5 Aralık 1934’ten itibaren kadınlara seçme ve seçilme hakkı verildi. Bununla birlikte kadınların hakları güvence altına alındı ve kadınların da bir alanda daha eşit haklara sahip olduğunu görmüş olduk. Fermuar Sistemi; Eşitlikçi, özgür, demokratik bir geleceği oluşturma yolunda, kadın ve erkeklerin temsil ettikleri her alanda eşit şekilde olmalarını sağlayan bir sistemdir. Biz Çiğli Gençlik Meclisi olarak da fermuar sistemini hayata geçirdik.


EĞİTİM-GELECEK KAYGISI VE İŞSİZLİK

Yıllarca ezbere dayalı ve her yeni göreve gelen milli eğitim bakanının kendince hazırladığı eğitim modelleri karşısında öğrenciler bir kukla gibi yaşamaya mahkum olmuş durumdalar. İşin en acı tarafı ise verilen eğitim ülkemizin her yerinde aynı değil ve şartlar bakımından da batı da okuyan bir öğrenci ile doğu da okuyan öğrenci arasında dağlar kadar farkın olması. Pandemi dönemi ile birlikte bu farkı fazlasıyla görmüş bulunmaktayız. ayrıca eğitim sisteminin ne kadar plansız ve yanlış olduğu da bir kez daha gözler önüne gelmektedir. Bu sistem karşısında gençler ne bulundukları yaşın güzelliklerini ne de dersler dışında bir aktiviteye vakit ayırabilme şansına sahip olmuştur. Bizler her ne kadar bu eğitim sisteminin içinde sadece ders çalışarak kurtulacağımızı düşünsek de günümüz şartlarında var olan ekonomik-kültürel-siyasi sorunlar bizlerin geleceğe dair bir plan yapma konusunda, okuyorum ama iş sahibi olacak mıyım? sorularına tedirgin bir şekilde yaklaşmamıza sebep olmaktadır.

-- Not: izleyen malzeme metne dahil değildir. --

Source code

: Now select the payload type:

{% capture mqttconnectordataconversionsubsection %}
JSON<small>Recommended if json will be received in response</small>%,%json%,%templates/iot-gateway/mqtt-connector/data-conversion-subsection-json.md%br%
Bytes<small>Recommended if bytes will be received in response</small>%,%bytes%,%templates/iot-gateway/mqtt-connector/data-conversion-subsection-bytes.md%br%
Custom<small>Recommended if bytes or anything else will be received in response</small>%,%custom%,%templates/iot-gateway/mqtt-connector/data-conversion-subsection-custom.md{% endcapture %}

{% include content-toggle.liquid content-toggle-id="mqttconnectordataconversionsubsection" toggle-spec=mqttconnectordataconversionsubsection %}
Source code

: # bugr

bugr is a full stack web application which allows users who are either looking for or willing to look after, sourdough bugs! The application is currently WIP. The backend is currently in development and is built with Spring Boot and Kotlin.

Av. Figen Özler Merder, konuşmasında cinsiyet eşitliğine dikkat çekti. Merder, “Cinsiyet denilince, 2 cinsiyet denmesi bir yanlıştır, bu atanmış cinsiyetlerin yüklediği yükleri kabul etmek oluyor. Toplumsal cinsiyette hukukun rolüne baktığımızda durumu bazı örneklerle açıklamak gerekirse şunları söyleyebiliriz; İzmir Mahkemesinde tecavüze uğrayan kadın için kırmızı ruj bahanesi gelmişti. Fakat İzmir’deki hakim tahrik sebebi saydı ve indirim uyguladı. İşte bu tür kararları engellemek için İstanbul Sözleşmesi uygulanmalı ve tekrar yürürlüğe sokulmalıdır” dedi.